Per il Gip non si ravvisa però l'aggravante del metodo mafioso

Undici misure cautelari sono state eseguite dagli agenti della polizia di Stato di Bari nel quartiere Japigia del capoluogo pugliese nell’ambito dell’inchiesta coordinata dalla Direzione distrettuale antimafia sul corteo funebre per il 27enne Christian Di Gioia, deceduto in seguito a un incidente stradale. Il 24 giugno scorso, il corteo composto da amici sfilò anche contro senso davanti al carcere di Bari. Per gli indagati, il gip del tribunale di Bari ha disposto l’obbligo di dimora e la presentazione alla pg, contestando il blocco stradale. Durante il percorso del corteo, alcuni dei promotori e dei partecipanti si sarebbero resi responsabili di minacce nei confronti dell’autista del mezzo funebre, emerge dall’inchiesta. Gli undici indagati sono stati identificati partendo dalla visione di numerose ore di registrazione dei filmati delle telecamere di video sorveglianza della città. Nel corso dell’operazione sono state eseguite perquisizioni domiciliari e i sequestri dei motoveicoli utilizzati per il blocco stradale, per i quali verrà richiesta la confisca. 

 

Gli indagati “ostacolavano il transito dei veicoli che procedevano nel senso corretto di direzione, costringendoli a fermarsi o invertire il senso di marcia, ciò per rendere possibile al corteo di percorrere in controsenso, la strada, sino a giungere sotto la recinzione della casa circondariale di Bari, dove i manifestanti rivolgevano applausi ai detenuti reclusi nei caseggiati prospicenti, in particolare per omaggiare il suocero Di Gioia, ristretto in carcere”, si legge nell’ordinanza firmata dal gip del tribunale di Bari, Nicola Bonante , di cui LaPresse ha preso visione. “Le manovre poste in essere dai motociclisti del corteo risultavano idonee a causare un significativo disagio alla circolazione veicolare, oltre che determinare un concreto pericolo per incidenti stradali”, si legge ancora nel provvedimento del gip.

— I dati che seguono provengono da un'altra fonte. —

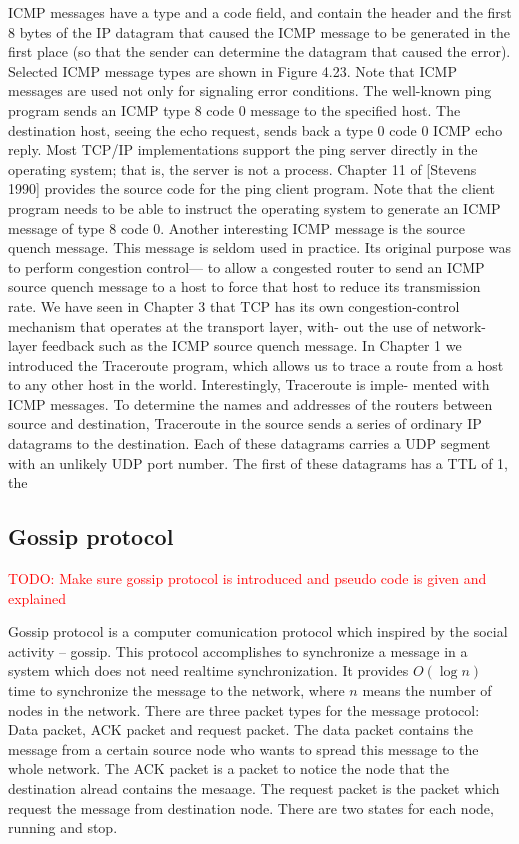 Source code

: \documentclass[12pt,journal]{IEEEtran}
\begin{document}
 
 ICMP messages have a type and a code field, and contain the header and the first 8 bytes of the IP datagram that caused the ICMP message to be generated in the first place (so that the sender can determine the datagram that caused the error). Selected ICMP message types are shown in Figure 4.23. Note that ICMP messages are used not only for signaling error conditions.
 The well-known ping program sends an ICMP type 8 code 0 message to the specified host. The destination host, seeing the echo request, sends back a type 0 code 0 ICMP echo reply. Most TCP/IP implementations support the ping server directly in the operating system; that is, the server is not a process. Chapter 11 of [Stevens 1990] provides the source code for the ping client program. Note that the client program needs to be able to instruct the operating system to generate an ICMP message of type 8 code 0.
 Another interesting ICMP message is the source quench message. This message is seldom used in practice. Its original purpose was to perform congestion control— to allow a congested router to send an ICMP source quench message to a host to force that host to reduce its transmission rate. We have seen in Chapter 3 that TCP has its own congestion-control mechanism that operates at the transport layer, with- out the use of network-layer feedback such as the ICMP source quench message.
 In Chapter 1 we introduced the Traceroute program, which allows us to trace a route from a host to any other host in the world. Interestingly, Traceroute is imple- mented with ICMP messages. To determine the names and addresses of the routers between source and destination, Traceroute in the source sends a series of ordinary IP datagrams to the destination. Each of these datagrams carries a UDP segment with an unlikely UDP port number. The first of these datagrams has a TTL of 1, the

\subsection{Gossip protocol }
\textcolor{red}{TODO: Make sure gossip protocol is introduced and pseudo code is given and explained}

Gossip protocol is a computer comunication protocol which inspired by the social activity -- gossip. This protocol accomplishes to synchronize a message in a system which does not need realtime synchronization. It provides $O(\log n)$ time to synchronize the message to the network, where $n$ means the number of nodes in the network. There are three packet types for the message protocol: Data packet, ACK packet and request packet. The data packet contains the message from a certain source node who wants to spread this message to the whole network. The ACK packet is a packet to notice the node that the destination alread contains the mesaage. The request packet is the packet which request the message from destination node. There are two states for each node, running and stop.
\end{document}
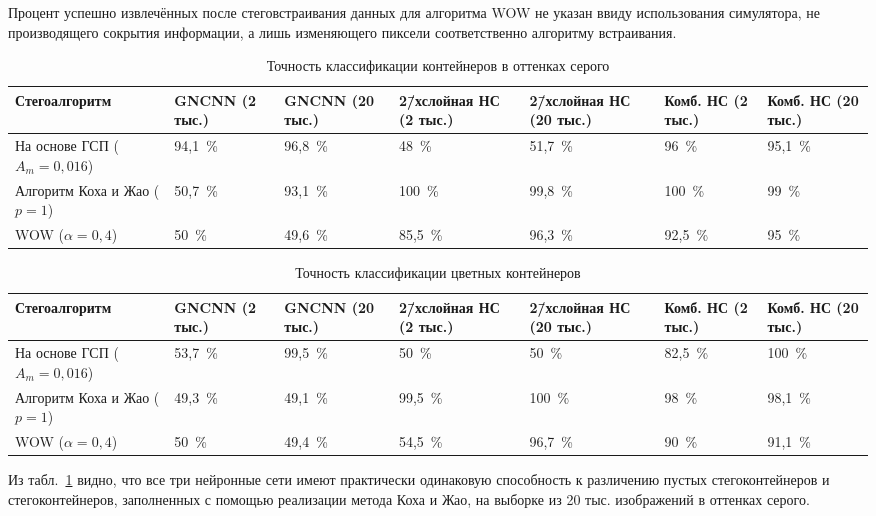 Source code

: Процент успешно извлечённых после стеговстраивания данных для алгоритма WOW не указан ввиду использования симулятора, не производящего сокрытия информации, а лишь изменяющего пиксели соответственно алгоритму встраивания.
\begin{landscape}

\begin{table}[h!]
\centering
    \begin{tabular}{| l | p{2cm} | p{2cm} | p{2cm} | p{2cm} | p{2cm} | p{2cm} |}
    \hline
    Стегоалгоритм & GNCNN (2 тыс.) & GNCNN (20 тыс.) & 2\=/хслойная НС (2 тыс.) & 2\=/хслойная НС (20 тыс.) & Комб. НС (2 тыс.) & Комб. НС (20 тыс.) \\ \hline
    На основе ГСП ($ A_m = 0,016 $) & 94,1~\% & 96,8~\% & 48~\% & 51,7~\% & 96~\% & 95,1~\% \\ \hline
    Алгоритм Коха и Жао ($ p = 1 $) & 50,7~\% & 93,1~\% & 100~\% & 99,8~\% & 100~\% & 99~\% \\ \hline
    WOW ($ \alpha = 0,4 $) & 50~\% & 49,6~\% & 85,5~\% & 96,3~\% & 92,5~\% & 95~\% \\ \hline
    \end{tabular}
\caption{Точность классификации контейнеров в оттенках серого}
\label{table:2}
\end{table}

\begin{table}[h!]
\centering
    \begin{tabular}{| l | p{2cm} | p{2cm} | p{2cm} | p{2cm} | p{2cm} | p{2cm} |}
    \hline
    Стегоалгоритм & GNCNN (2 тыс.) & GNCNN (20 тыс.) & 2\=/хслойная НС (2 тыс.) & 2\=/хслойная НС (20 тыс.) & Комб. НС (2 тыс.) & Комб. НС (20 тыс.) \\ \hline
    На основе ГСП ($ A_m = 0,016 $) & 53,7~\% & 99,5~\% & 50~\% & 50~\% & 82,5~\% & 100~\% \\ \hline
    Алгоритм Коха и Жао ($ p = 1 $) & 49,3~\% & 49,1~\% & 99,5~\% & 100~\% & 98~\% & 98,1~\% \\ \hline
    WOW ($ \alpha = 0,4 $) & 50~\% & 49,4~\% & 54,5~\% & 96,7~\% & 90~\% & 91,1~\% \\ \hline
    \end{tabular}
\caption{Точность классификации цветных контейнеров}
\label{table:2Color}
\end{table}
\end{landscape}

Из табл.~\ref{table:2} видно, что все три нейронные сети имеют практически одинаковую способность к различению пустых стегоконтейнеров и стегоконтейнеров, заполненных с помощью реализации метода Коха и Жао, на выборке из 20 тыс. изображений в оттенках серого.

Bari, inchiesta corteo funebre 27enne: per gip no metodo mafioso

“Non può giungersi alla medesima conclusione rassegnata dal pm in relazione alle circostanze aggravanti contestate agli indagati”, si legge inoltre nell’ordinanza. Per il gip “deve escludersi che gli indagati, nel caso in oggetto, si siano avvalsi della prerogative idonee a ritenere configurabile, a loro carico, l’aggravante del metodo mafioso” perché “risultano carenti alcuni presupposti indefettibili per l’integrabilità”. In primis, scrive il gip, “non appare ravvisabile per alcuno degli indagati l’evocazione di un sodalizio a matrice mafiosa al quale ancorare la provenienza delle azioni poste in essere nel corso del corteo”. E poi “non risulta affatto dimostrato alcuno stato di soggezione, intimidazione e omertà che deriva dalla forza tipica del vincolo associativo, né la percezione della ipotizzata provenienza mafiosa e neppure la consapevolezza di quanto stesse realmente accadendo”.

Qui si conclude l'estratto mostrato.